- _SUPPLIED RECORDS_
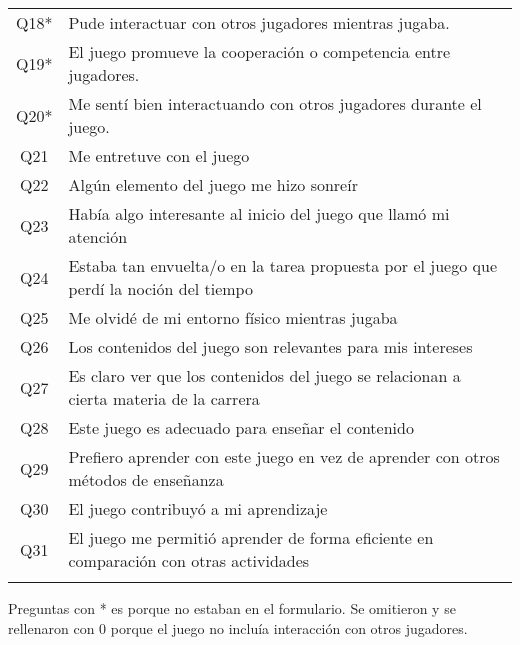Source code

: \begin{table}[h]
\begin{tabular}{|c|l|}
Q18*     & Pude interactuar con otros jugadores mientras jugaba. \\
Q19*     & El juego promueve la cooperación o competencia entre jugadores. \\
Q20*     & Me sentí bien interactuando con otros jugadores durante el juego. \\
Q21     & Me entretuve con el juego \\
Q22      & Algún elemento del juego me hizo sonreír \\
Q23      & Había algo interesante al inicio del juego que llamó mi atención \\
Q24      & Estaba tan envuelta/o en la tarea propuesta por el juego que perdí la noción del tiempo \\
Q25      & Me olvidé de mi entorno físico mientras jugaba \\
Q26      & Los contenidos del juego son relevantes para mis intereses \\
Q27      & Es claro ver que los contenidos del juego se relacionan a cierta materia de la carrera \\
Q28      & Este juego es adecuado para enseñar el contenido \\
Q29      & Prefiero aprender con este juego en vez de aprender con otros métodos de enseñanza \\
Q30      & El juego contribuyó a mi aprendizaje \\
Q31      & El juego me permitió aprender de forma eficiente en comparación con otras actividades \\
& \\

\hline
\end{tabular}
\vspace{0.5em} %
\par
Preguntas con * es porque no estaban en el formulario. Se omitieron y se rellenaron con 0 porque el juego no incluía interacción con otros jugadores.

\end{table}

\restoregeometry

- _TASK OBJECTIVE_
Your answer should contain only the lines from the beginning of the listing above through the line with "el contenido \\", copied exactly and without the pictures.

- _TASK RESULT_
Source code

: \begin{table}[h]
\begin{tabular}{|c|l|}
Q18*     & Pude interactuar con otros jugadores mientras jugaba. \\
Q19*     & El juego promueve la cooperación o competencia entre jugadores. \\
Q20*     & Me sentí bien interactuando con otros jugadores durante el juego. \\
Q21     & Me entretuve con el juego \\
Q22      & Algún elemento del juego me hizo sonreír \\
Q23      & Había algo interesante al inicio del juego que llamó mi atención \\
Q24      & Estaba tan envuelta/o en la tarea propuesta por el juego que perdí la noción del tiempo \\
Q25      & Me olvidé de mi entorno físico mientras jugaba \\
Q26      & Los contenidos del juego son relevantes para mis intereses \\
Q27      & Es claro ver que los contenidos del juego se relacionan a cierta materia de la carrera \\
Q28      & Este juego es adecuado para enseñar el contenido \\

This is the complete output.